Happy book birthday to Laurel Snyder for the release of her latest middle grade novel, Orphan Island.
“A wondrous book, wise and wild and deeply true.” —Kelly Barnhill, Newbery Medal-winning author of The Girl Who Drank the Moon
For readers who loved Sara Pennypacker’s Pax and Lois Lowry’s The Giver comes a deep, compelling, heartbreaking, and completely one-of-a-kind novel about nine children who live on a mysterious island.
On the island, everything is perfect. The sun rises in a sky filled with dancing shapes; the wind, water, and trees shelter and protect those who live there; when the nine children go to sleep in their cabins, it is with full stomachs and joy in their hearts. And only one thing ever changes: on that day, each year, when a boat appears from the mist upon the ocean carrying one young child to join them—and taking the eldest one away, never to be seen again.
Today’s Changing is no different. The boat arrives, taking away Jinny’s best friend, Deen, replacing him with a new little girl named Ess, and leaving Jinny as the new Elder. Jinny knows her responsibility now—to teach Ess everything she needs to know about the island, to keep things as they’ve always been. But will she be ready for the inevitable day when the boat will come back—and take her away forever from the only home she’s known?
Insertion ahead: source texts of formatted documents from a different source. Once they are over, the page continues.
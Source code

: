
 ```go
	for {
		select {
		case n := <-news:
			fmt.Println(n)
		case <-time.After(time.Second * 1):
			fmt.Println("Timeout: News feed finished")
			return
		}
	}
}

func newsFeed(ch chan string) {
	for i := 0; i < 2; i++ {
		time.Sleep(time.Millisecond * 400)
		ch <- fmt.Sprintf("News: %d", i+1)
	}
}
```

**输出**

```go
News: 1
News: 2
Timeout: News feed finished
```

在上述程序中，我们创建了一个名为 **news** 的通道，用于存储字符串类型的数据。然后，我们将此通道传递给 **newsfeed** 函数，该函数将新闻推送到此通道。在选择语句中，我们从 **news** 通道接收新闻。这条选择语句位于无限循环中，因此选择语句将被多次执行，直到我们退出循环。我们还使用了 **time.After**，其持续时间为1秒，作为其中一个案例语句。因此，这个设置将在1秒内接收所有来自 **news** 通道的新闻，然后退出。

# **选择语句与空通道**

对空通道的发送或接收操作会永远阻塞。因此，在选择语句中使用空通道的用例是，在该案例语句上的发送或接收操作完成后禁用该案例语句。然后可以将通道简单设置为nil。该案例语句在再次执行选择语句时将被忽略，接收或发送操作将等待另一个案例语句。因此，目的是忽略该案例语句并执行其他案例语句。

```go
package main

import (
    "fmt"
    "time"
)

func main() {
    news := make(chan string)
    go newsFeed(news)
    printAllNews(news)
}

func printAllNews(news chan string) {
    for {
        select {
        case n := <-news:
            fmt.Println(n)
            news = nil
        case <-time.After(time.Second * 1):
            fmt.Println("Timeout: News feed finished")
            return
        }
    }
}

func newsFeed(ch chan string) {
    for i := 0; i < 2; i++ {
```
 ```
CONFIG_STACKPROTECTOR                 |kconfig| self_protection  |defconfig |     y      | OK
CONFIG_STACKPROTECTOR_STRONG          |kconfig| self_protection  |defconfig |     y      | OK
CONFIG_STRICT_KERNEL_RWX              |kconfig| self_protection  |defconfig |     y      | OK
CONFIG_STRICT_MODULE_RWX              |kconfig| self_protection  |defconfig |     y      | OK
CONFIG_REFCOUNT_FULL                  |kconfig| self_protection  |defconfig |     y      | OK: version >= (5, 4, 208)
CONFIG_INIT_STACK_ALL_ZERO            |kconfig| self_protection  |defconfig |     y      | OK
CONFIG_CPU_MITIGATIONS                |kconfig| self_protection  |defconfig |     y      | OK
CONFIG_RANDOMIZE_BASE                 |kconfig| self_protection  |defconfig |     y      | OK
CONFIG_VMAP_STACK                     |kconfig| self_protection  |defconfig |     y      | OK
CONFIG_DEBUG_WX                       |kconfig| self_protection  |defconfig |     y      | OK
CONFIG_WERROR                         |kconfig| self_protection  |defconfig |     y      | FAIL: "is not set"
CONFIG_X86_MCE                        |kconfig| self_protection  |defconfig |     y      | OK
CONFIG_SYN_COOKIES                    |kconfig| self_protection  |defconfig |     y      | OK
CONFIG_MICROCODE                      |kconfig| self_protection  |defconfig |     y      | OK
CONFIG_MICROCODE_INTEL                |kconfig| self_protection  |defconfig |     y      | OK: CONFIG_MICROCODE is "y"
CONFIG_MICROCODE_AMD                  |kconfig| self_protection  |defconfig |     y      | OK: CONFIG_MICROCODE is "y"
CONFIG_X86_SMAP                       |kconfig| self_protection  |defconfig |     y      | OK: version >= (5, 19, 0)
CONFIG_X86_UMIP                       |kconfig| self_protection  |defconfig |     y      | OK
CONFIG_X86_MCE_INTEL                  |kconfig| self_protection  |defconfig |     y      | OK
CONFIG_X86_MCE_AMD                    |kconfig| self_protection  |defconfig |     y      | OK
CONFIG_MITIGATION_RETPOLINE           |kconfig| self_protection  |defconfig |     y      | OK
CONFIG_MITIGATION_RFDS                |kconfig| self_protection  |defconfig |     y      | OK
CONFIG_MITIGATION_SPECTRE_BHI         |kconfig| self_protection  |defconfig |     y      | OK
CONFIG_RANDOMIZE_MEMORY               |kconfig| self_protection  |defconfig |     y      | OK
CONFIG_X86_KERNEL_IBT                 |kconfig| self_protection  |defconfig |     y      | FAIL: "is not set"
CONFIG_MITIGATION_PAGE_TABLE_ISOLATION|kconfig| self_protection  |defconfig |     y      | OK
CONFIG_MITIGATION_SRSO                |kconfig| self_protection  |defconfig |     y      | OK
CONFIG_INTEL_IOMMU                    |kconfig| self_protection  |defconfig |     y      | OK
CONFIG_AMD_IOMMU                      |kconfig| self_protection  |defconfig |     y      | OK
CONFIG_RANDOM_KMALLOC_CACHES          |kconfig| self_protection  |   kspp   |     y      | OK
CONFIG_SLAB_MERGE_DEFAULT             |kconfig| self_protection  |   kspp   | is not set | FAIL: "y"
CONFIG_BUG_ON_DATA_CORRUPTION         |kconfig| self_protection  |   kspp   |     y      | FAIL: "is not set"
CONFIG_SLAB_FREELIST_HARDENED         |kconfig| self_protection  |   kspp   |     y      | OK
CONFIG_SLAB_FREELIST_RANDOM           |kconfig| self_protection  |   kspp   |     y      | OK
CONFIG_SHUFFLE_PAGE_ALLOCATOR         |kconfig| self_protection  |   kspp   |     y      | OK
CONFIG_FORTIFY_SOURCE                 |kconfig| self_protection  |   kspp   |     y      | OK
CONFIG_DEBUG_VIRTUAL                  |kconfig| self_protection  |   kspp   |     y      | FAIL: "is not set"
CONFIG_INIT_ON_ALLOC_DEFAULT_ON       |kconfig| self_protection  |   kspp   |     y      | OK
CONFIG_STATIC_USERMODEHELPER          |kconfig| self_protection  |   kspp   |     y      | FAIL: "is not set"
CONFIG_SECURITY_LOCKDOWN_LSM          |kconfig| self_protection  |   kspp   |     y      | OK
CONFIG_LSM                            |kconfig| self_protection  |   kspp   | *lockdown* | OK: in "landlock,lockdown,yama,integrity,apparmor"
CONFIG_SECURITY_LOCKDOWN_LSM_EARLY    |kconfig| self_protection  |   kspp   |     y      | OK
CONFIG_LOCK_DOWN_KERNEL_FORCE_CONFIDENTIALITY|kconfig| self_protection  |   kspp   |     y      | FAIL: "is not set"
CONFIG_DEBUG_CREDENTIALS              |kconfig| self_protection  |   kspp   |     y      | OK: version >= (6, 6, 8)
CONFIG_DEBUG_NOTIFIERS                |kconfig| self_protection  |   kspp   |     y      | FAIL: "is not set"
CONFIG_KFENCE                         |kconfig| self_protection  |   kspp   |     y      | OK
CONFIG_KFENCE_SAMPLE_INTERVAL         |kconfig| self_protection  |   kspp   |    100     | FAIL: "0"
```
Author Laurel Snyder is a poet, essayist, and author of picture books and novels for children, including Orphan Island, The Longest Night, Bigger than a Bread Box, and Seven Stories Up. She is also the editor of the nonfiction anthology Half/Life: Jew-ish Tales from Interfaith Homes, a graduate of the Iowa Writers’ Workshop, and a commentator for NPR’s All Things Considered. She lives in Atlanta with her family and can be found online at www.laurelsnyder.com.